[[ Materials provided open ]]
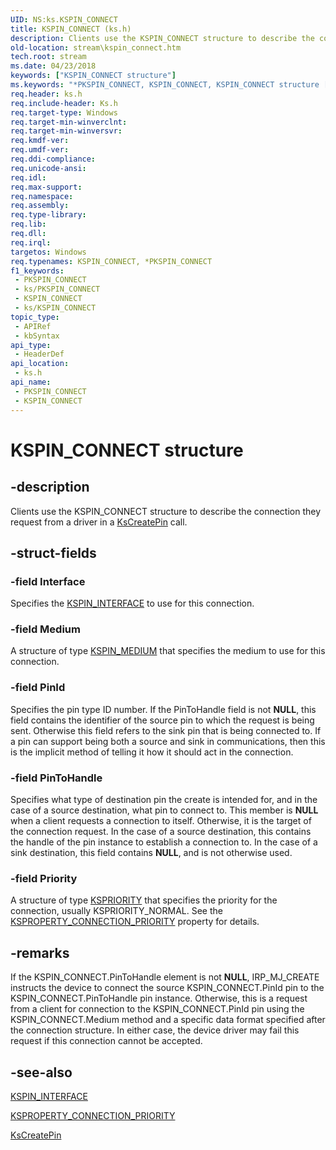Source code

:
 ```yaml
---
UID: NS:ks.KSPIN_CONNECT
title: KSPIN_CONNECT (ks.h)
description: Clients use the KSPIN_CONNECT structure to describe the connection they request from a driver in a KsCreatePin call.
old-location: stream\kspin_connect.htm
tech.root: stream
ms.date: 04/23/2018
keywords: ["KSPIN_CONNECT structure"]
ms.keywords: "*PKSPIN_CONNECT, KSPIN_CONNECT, KSPIN_CONNECT structure [Streaming Media Devices], PKSPIN_CONNECT, PKSPIN_CONNECT structure pointer [Streaming Media Devices], ks-struct_07642f18-c766-4649-b97a-12582aa0fffb.xml, ks/KSPIN_CONNECT, ks/PKSPIN_CONNECT, stream.kspin_connect"
req.header: ks.h
req.include-header: Ks.h
req.target-type: Windows
req.target-min-winverclnt: 
req.target-min-winversvr: 
req.kmdf-ver: 
req.umdf-ver: 
req.ddi-compliance: 
req.unicode-ansi: 
req.idl: 
req.max-support: 
req.namespace: 
req.assembly: 
req.type-library: 
req.lib: 
req.dll: 
req.irql: 
targetos: Windows
req.typenames: KSPIN_CONNECT, *PKSPIN_CONNECT
f1_keywords:
 - PKSPIN_CONNECT
 - ks/PKSPIN_CONNECT
 - KSPIN_CONNECT
 - ks/KSPIN_CONNECT
topic_type:
 - APIRef
 - kbSyntax
api_type:
 - HeaderDef
api_location:
 - ks.h
api_name:
 - PKSPIN_CONNECT
 - KSPIN_CONNECT
---
```


# KSPIN_CONNECT structure


## -description

Clients use the KSPIN_CONNECT structure to describe the connection they request from a driver in a <a href="/windows-hardware/drivers/ddi/ks/nf-ks-kscreatepin">KsCreatePin</a> call.

## -struct-fields

### -field Interface

Specifies the <a href="/windows-hardware/drivers/stream/kspin-interface-structure">KSPIN_INTERFACE</a> to use for this connection.

### -field Medium

A structure of type <a href="/windows-hardware/drivers/stream/kspin-medium-structure">KSPIN_MEDIUM</a> that specifies the medium to use for this connection.

### -field PinId

Specifies the pin type ID number. If the PinToHandle field is not <b>NULL</b>, this field contains the identifier of the source pin to which the request is being sent. Otherwise this field refers to the sink pin that is being connected to. If a pin can support being both a source and sink in communications, then this is the implicit method of telling it how it should act in the connection.

### -field PinToHandle

Specifies what type of destination pin the create is intended for, and in the case of a source destination, what pin to connect to. This member is <b>NULL</b> when a client requests a connection to itself. Otherwise, it is the target of the connection request. In the case of a source destination, this contains the handle of the pin instance to establish a connection to. In the case of a sink destination, this field contains <b>NULL</b>, and is not otherwise used.

### -field Priority

A structure of type <a href="/windows-hardware/drivers/ddi/ks/ns-ks-kspriority">KSPRIORITY</a> that specifies the priority for the connection, usually KSPRIORITY_NORMAL. See the <a href="/windows-hardware/drivers/stream/ksproperty-connection-priority">KSPROPERTY_CONNECTION_PRIORITY</a> property for details.

## -remarks

If the KSPIN_CONNECT.PinToHandle element is not <b>NULL</b>, IRP_MJ_CREATE instructs the device to connect the source KSPIN_CONNECT.PinId pin to the KSPIN_CONNECT.PinToHandle pin instance. Otherwise, this is a request from a client for connection to the KSPIN_CONNECT.PinId pin using the KSPIN_CONNECT.Medium method and a specific data format specified after the connection structure. In either case, the device driver may fail this request if this connection cannot be accepted.

## -see-also

<a href="/windows-hardware/drivers/stream/kspin-interface-structure">KSPIN_INTERFACE</a>



<a href="/windows-hardware/drivers/stream/ksproperty-connection-priority">KSPROPERTY_CONNECTION_PRIORITY</a>



<a href="/windows-hardware/drivers/ddi/ks/nf-ks-kscreatepin">KsCreatePin</a>

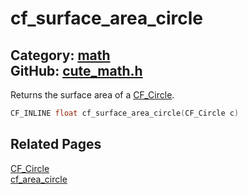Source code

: [](../header.md ':include')

# cf_surface_area_circle

Category: [math](/api_reference?id=math)  
GitHub: [cute_math.h](https://github.com/RandyGaul/cute_framework/blob/master/include/cute_math.h)  
---

Returns the surface area of a [CF_Circle](/math/cf_circle.md).

```cpp
CF_INLINE float cf_surface_area_circle(CF_Circle c)
```

## Related Pages

[CF_Circle](/math/cf_circle.md)  
[cf_area_circle](/math/cf_area_circle.md)  
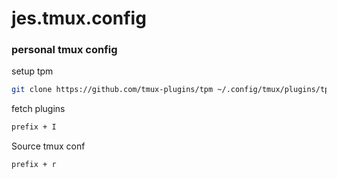 # jes.tmux.config
### personal tmux config

setup tpm
```bash
git clone https://github.com/tmux-plugins/tpm ~/.config/tmux/plugins/tpm
```
fetch plugins
```bash
prefix + I
```
Source tmux conf
```bash
prefix + r
```
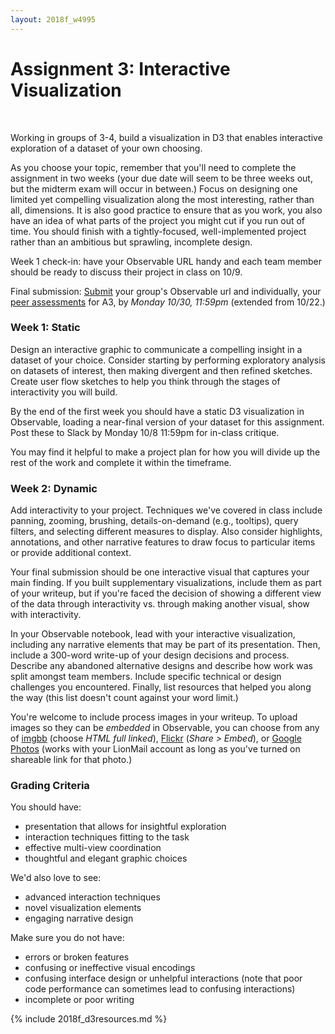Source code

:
 ```yaml
---
layout: 2018f_w4995
---
```


# Assignment 3: Interactive Visualization
<br>

Working in groups of 3-4, build a visualization in D3 that enables interactive exploration of a dataset of your own choosing.

As you choose your topic, remember that you'll need to complete the assignment in two weeks (your due date will seem to be three weeks out, but the midterm exam will occur in between.) Focus on designing one limited yet compelling visualization along the most interesting, rather than all, dimensions. It is also good practice to ensure that as you work, you also have an idea of what parts of the project you might cut if you run out of time. You should finish with a tightly-focused, well-implemented project rather than an ambitious but sprawling, incomplete design.

Week 1 check-in: have your Observable URL handy and each team member should be ready to discuss their project in class on 10/9.

Final submission: [Submit](https://goo.gl/forms/2GKkP5AnN4afmbRL2) your group's Observable url and individually, your [peer assessments](https://goo.gl/forms/YIwbN6nTnEtHZlTD2) for A3, by *Monday 10/30, 11:59pm* (extended from 10/22.)

### Week 1: Static

Design an interactive graphic to communicate a compelling insight in a dataset of your choice. Consider starting by performing exploratory analysis on datasets of interest, then making divergent and then refined sketches. Create user flow sketches to help you think through the stages of interactivity you will build.

By the end of the first week you should have a static D3 visualization in Observable, loading a near-final version of your dataset for this assignment. Post these to Slack by Monday 10/8 11:59pm for in-class critique.

You may find it helpful to make a project plan for how you will divide up the rest of the work and complete it within the timeframe.

### Week 2: Dynamic

Add interactivity to your project. Techniques we've covered in class include panning, zooming, brushing, details-on-demand (e.g., tooltips), query filters, and selecting different measures to display. Also consider highlights, annotations, and other narrative features to draw focus to particular items or provide additional context.

Your final submission should be one interactive visual that captures your main finding. If you built supplementary visualizations, include them as part of your writeup, but if you're faced the decision of showing a different view of the data through interactivity vs. through making another visual, show with interactivity.

In your Observable notebook, lead with your interactive visualization, including any narrative elements that may be part of its presentation. Then, include a 300-word write-up of your design decisions and process. Describe any abandoned alternative designs and describe how work was split amongst team members. Include specific technical or design challenges you encountered. Finally, list resources that helped you along the way (this list doesn't count against your word limit.)

You're welcome to include process images in your writeup. To upload images so they can be _embedded_ in Observable, you can choose from any of [imgbb](https://imgbb.com/) (choose *HTML full linked*), [Flickr](https://www.flickr.com/) (*Share > Embed*), or [Google Photos](https://ctrlq.org/google/photos/) (works with your LionMail account as long as you've turned on shareable link for that photo.)

### Grading Criteria

You should have:
-  presentation that allows for insightful exploration
-  interaction techniques fitting to the task
-  effective multi-view coordination
-  thoughtful and elegant graphic choices

We'd also love to see:
-   advanced interaction techniques
-   novel visualization elements
-   engaging narrative design

Make sure you do not have:
-   errors or broken features
-   confusing or ineffective visual encodings
-   confusing interface design or unhelpful interactions (note that poor code performance can sometimes lead to confusing interactions)
-   incomplete or poor writing

{% include 2018f_d3resources.md %}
[[ Materials provided closed ]]
Reply with nothing but the number of lines in the listing that include the string "description".

2